→ **To do**:
Counting task for the data below: how many lines hold the word "repository"? Answer with the number only.

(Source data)
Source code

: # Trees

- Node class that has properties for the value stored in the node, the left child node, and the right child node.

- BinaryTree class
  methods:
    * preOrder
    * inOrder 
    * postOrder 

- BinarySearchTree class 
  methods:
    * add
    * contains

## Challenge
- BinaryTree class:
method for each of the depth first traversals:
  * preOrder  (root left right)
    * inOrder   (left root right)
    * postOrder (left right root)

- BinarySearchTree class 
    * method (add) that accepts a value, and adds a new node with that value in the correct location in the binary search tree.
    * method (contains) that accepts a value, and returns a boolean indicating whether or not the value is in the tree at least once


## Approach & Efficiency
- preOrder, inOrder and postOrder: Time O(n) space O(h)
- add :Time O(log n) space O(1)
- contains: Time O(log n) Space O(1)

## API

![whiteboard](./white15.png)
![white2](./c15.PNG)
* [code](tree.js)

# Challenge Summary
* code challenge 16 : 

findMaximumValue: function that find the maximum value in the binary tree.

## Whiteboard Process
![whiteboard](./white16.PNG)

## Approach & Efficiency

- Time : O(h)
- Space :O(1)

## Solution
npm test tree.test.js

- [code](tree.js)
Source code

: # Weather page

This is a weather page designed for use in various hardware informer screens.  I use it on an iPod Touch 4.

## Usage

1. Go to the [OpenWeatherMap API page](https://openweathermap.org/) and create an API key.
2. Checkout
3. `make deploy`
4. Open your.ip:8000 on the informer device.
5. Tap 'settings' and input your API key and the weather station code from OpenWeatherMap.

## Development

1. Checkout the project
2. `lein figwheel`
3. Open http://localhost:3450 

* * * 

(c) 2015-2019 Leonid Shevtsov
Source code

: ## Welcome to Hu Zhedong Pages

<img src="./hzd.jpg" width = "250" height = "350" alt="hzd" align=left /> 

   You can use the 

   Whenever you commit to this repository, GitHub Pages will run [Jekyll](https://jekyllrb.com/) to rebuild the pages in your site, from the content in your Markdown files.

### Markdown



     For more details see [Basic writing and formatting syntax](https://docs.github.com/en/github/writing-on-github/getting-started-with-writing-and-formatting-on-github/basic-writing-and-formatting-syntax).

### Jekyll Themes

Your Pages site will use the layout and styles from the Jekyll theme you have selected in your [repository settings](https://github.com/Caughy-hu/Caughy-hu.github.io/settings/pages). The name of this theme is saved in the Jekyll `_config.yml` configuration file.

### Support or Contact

→ **Written response**:
2